No doubt some people would say Anglican schools have always been missional because of the large number of non-Christians within them but I think that would be like saying the church has always been missional because they operate in a secular world. It is true and not true. Just because you name something as such doesn’t mean it reflects reality. The landscape has changed and the church is responding, are schools responding in similar ways?
In a 2006 Church Times article reflecting on the mission-shaped church movement, Canon John Hall suggested, “ it is more about doing new things or the existing things differently than about seeing the opportunity in doing the existing things really well.”
Is anything new happening in Anglican Schools or are the same things just being done with more intention and vigour?
I suspect that in the last fifteen years much existing ministry has been done really well but there has been relatively little that is new or done differently.
It is interesting to note that John Hall’s article was called: Forget churches — what about a mission-shaped school?
It’s also ironic that in a period when numerous books were written around the theme “mission shaped” no book titled “Mission Shaped School” was written. If you type “mission shaped school” into Google eight hits are listed. If you type “mission shaped church” there are 22 000. Doesn’t this say something?
I think it suggests little intentional thought has been put into imagining different missional approaches or new missional activities in schools.
Most Anglican Schools still major in the same four activities – chaplain, chapel, religious education and service.
I am not questioning the importance of these. I think we do them really well in many places. Australia has brilliant and dedicated chaplains and religious educators and service learning professionals. But is this all there is?
No. There is more emerging and even more on the horizon.
On the ‘yes’ side, while the imagining of different missional approaches and futures in Anglican Schools may not have been widespread, new missional activities are happening anyway. All over the country and in many different places.
Just as it has been a slow process for parishes to shift to mission mode this is also the case for schools. But it is happening.
This can be seen in all kinds of experiments that are broadening the Christian mission of the school and moving it into new and exciting territory.
I see it happening in the emergence of community chaplains whose focus is on the wider school community including parents and the local community.
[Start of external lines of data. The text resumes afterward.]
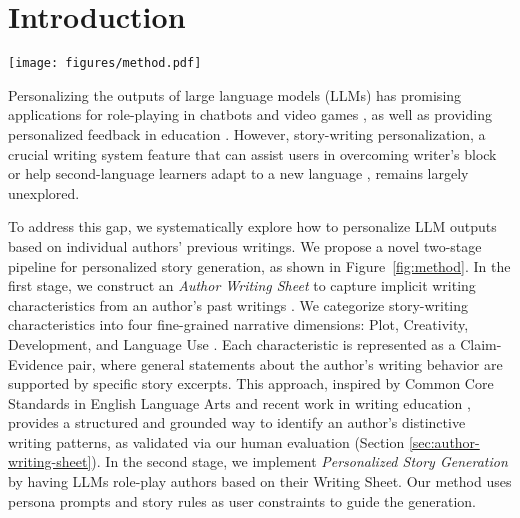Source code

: \section{Introduction}

\begin{figure*}[htbp]
\centering
\texttt{[image: figures/method.pdf]}
\caption{Our two-stage pipeline for personalized story generation. Stage 1 constructs an Author Writing Sheet with Claim ($C$) and Evidence ($E$) pairs capturing the author’s story-writing characteristics across narrative categories. It is derived from the author’s history of writing prompts ($wp$), author-written stories ($s_a$), and LLM-generated Average Stories ($s_b$) representing a typical author's response to the same prompt. Stage 2 uses the Author Writing Sheet to role-play the author, incorporating tailored story rules and a persona description for personalized generation.} 
\label{fig:method}
\end{figure*}


Personalizing the outputs of large language models (LLMs) has promising applications for role-playing in chatbots and video games \citep{tseng-etal-2024-two, chen2024persona}, as well as providing personalized feedback in education \citep{stahl-etal-2024-exploring, li-etal-2024-using, makridis2024fairylandai}. However, story-writing personalization, a crucial writing system feature that can assist users in overcoming writer’s block or help second-language learners adapt to a new language \citep{yuan2022wordcraft, yeh2024ghostwriter}, remains largely unexplored. 

To address this gap, we systematically explore how to personalize LLM outputs based on individual authors' previous writings. We propose a novel two-stage pipeline for personalized story generation, as shown in Figure~\ref{fig:method}. In the first stage, we construct an \textit{Author Writing Sheet} to capture implicit writing characteristics from an author's past writings \citep{sun-etal-2025-persona, sun-etal-2024-revealing, ramos-etal-2024-transparent}. We categorize story-writing characteristics into four fine-grained narrative dimensions: Plot, Creativity, Development, and Language Use \citep{pavis1998dictionary, card1999characters, noble1994conflict, huot2024agents}. Each characteristic is represented as a Claim-Evidence pair, where general statements about the author's writing behavior are supported by specific story excerpts. This approach, inspired by Common Core Standards in English Language Arts \citep{national2010common} and recent work in writing education \citep{li2023teach}, provides a structured and grounded way to identify an author's distinctive writing patterns, as validated via our human evaluation (Section \ref{sec:author-writing-sheet}). In the second stage, we implement \textit{Personalized Story Generation} by having LLMs role-play authors based on their Writing Sheet. Our method uses persona prompts and story rules as user constraints to guide the generation. 

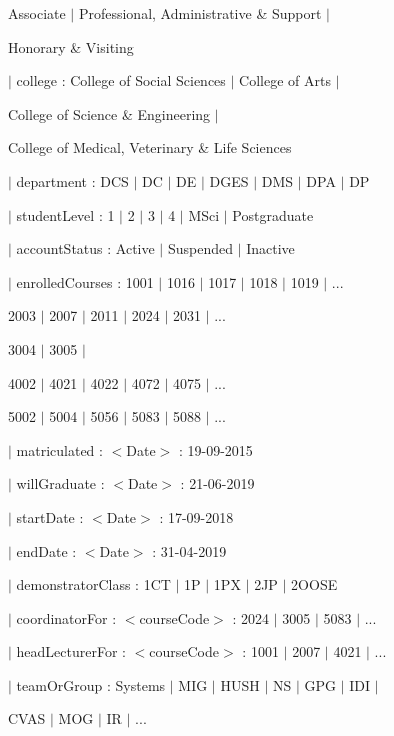 \documentclass[a4paper,11pt]{article}
\begin{document}
\hspace{3.05cm}Associate $|$ Professional, Administrative \& Support $|$ \par
\hspace{3.05cm}Honorary \& Visiting \par
\hspace{1.05cm}$|$ college : College of Social Sciences $|$ College of Arts $|$ \par
\hspace{2.8cm}College of Science \& Engineering $|$ \par
\hspace{2.8cm}College of Medical, Veterinary \& Life Sciences \par
\hspace{1.05cm}$|$ department : DCS $|$ DC $|$ DE $|$ DGES $|$ DMS $|$ DPA $|$ DP \par
\hspace{1.05cm}$|$ studentLevel : 1 $|$ 2 $|$ 3 $|$ 4 $|$ MSci $|$ Postgraduate \par
\hspace{1.05cm}$|$ accountStatus : Active $|$ Suspended $|$ Inactive \par
\hspace{1.05cm}$|$ enrolledCourses : 1001 $|$ 1016 $|$ 1017 $|$ 1018 $|$ 1019 $|$ ... \par
\hspace{4.33cm}2003 $|$ 2007 $|$ 2011 $|$ 2024 $|$ 2031 $|$ ... \par
\hspace{4.33cm}3004 $|$ 3005 $|$ \par
\hspace{4.33cm}4002 $|$ 4021 $|$ 4022 $|$ 4072 $|$ 4075 $|$ ... \par
\hspace{4.33cm}5002 $|$ 5004 $|$ 5056 $|$ 5083 $|$ 5088 $|$ ... \par
\hspace{1.05cm}$|$ matriculated : $<$Date$>$ : 19-09-2015 \par
\hspace{1.05cm}$|$ willGraduate : $<$Date$>$ : 21-06-2019 \par
\hspace{1.05cm}$|$ startDate : $<$Date$>$ : 17-09-2018 \par
\hspace{1.05cm}$|$ endDate : $<$Date$>$ : 31-04-2019 \par
\hspace{1.05cm}$|$ demonstratorClass : 1CT $|$ 1P $|$ 1PX $|$ 2JP $|$ 2OOSE \par
\hspace{1.05cm}$|$ coordinatorFor : $<$courseCode$>$ : 2024 $|$ 3005 $|$ 5083 $|$ ... \par
\hspace{1.05cm}$|$ headLecturerFor : $<$courseCode$>$ : 1001 $|$ 2007 $|$ 4021 $|$ ... \par
\hspace{1.05cm}$|$ teamOrGroup : Systems $|$ MIG $|$ HUSH $|$ NS $|$ GPG $|$ IDI $|$ \par
\hspace{4cm}CVAS $|$ MOG $|$ IR $|$ ... \par
\end{document}
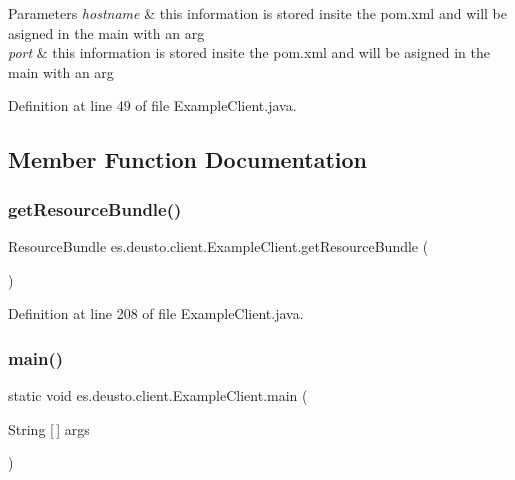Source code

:\begin{DoxyParams}{Parameters}
{\em hostname} & this information is stored insite the pom.\+xml and will be asigned in the main with an arg \\
\hline
{\em port} & this information is stored insite the pom.\+xml and will be asigned in the main with an arg \\
\hline
\end{DoxyParams}


Definition at line 49 of file Example\+Client.\+java.



\subsection{Member Function Documentation}
\mbox{\label{classes_1_1deusto_1_1client_1_1_example_client_a85a29c19dfbfcad9d08dcc17d688d8d3}} 
\subsubsection{\texorpdfstring{get\+Resource\+Bundle()}{getResourceBundle()}}
{\footnotesize\ttfamily Resource\+Bundle es.\+deusto.\+client.\+Example\+Client.\+get\+Resource\+Bundle (\begin{DoxyParamCaption}{ }\end{DoxyParamCaption})}



Definition at line 208 of file Example\+Client.\+java.

\mbox{\label{classes_1_1deusto_1_1client_1_1_example_client_a9eadbc017db92b83cad1f6b72c10bae2}} 
\subsubsection{\texorpdfstring{main()}{main()}}
{\footnotesize\ttfamily static void es.\+deusto.\+client.\+Example\+Client.\+main (\begin{DoxyParamCaption}\item[{String \mbox{[}$\,$\mbox{]}}]{args }\end{DoxyParamCaption})\hspace{0.3cm}{\ttfamily [static]}}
I see it in the emergence of mission and ministry teams in schools who share a common vision and mission which expands beyond what has been possible for solo chaplains.
I see it in the development of congregations planted within school communities.
And I see it in the slow emergence of Directors of Mission, lay and ordained, who oversee the mission and ministry strategy of their school.
What do you see? Have Anglican Schools moved into mission mode? What would a mission shaped school look like?
This is a good article, Greg. As an Anglican with grandsons in an Anglican school, children whose parents are not Christian or religious at all, the boys were transfixed by and deeply attracted to the prayerful and liturgical elements of Chapel in primary school, but quite “turned off” by a rather narrow, punitive and dogmatic approach taken to Christianity in the later school years. I know it’s a very small sample, but wonder if it is typical of non-Christians’ experienced of Anglican schools?
Julianne – You will find a huge diversity in Anglican Schools not just across Australia but across individual Dioceses. It isn’t unusual for primary school aged students to be deeply engaged in worship and religious education but it becomes harder to maintain this as they get older.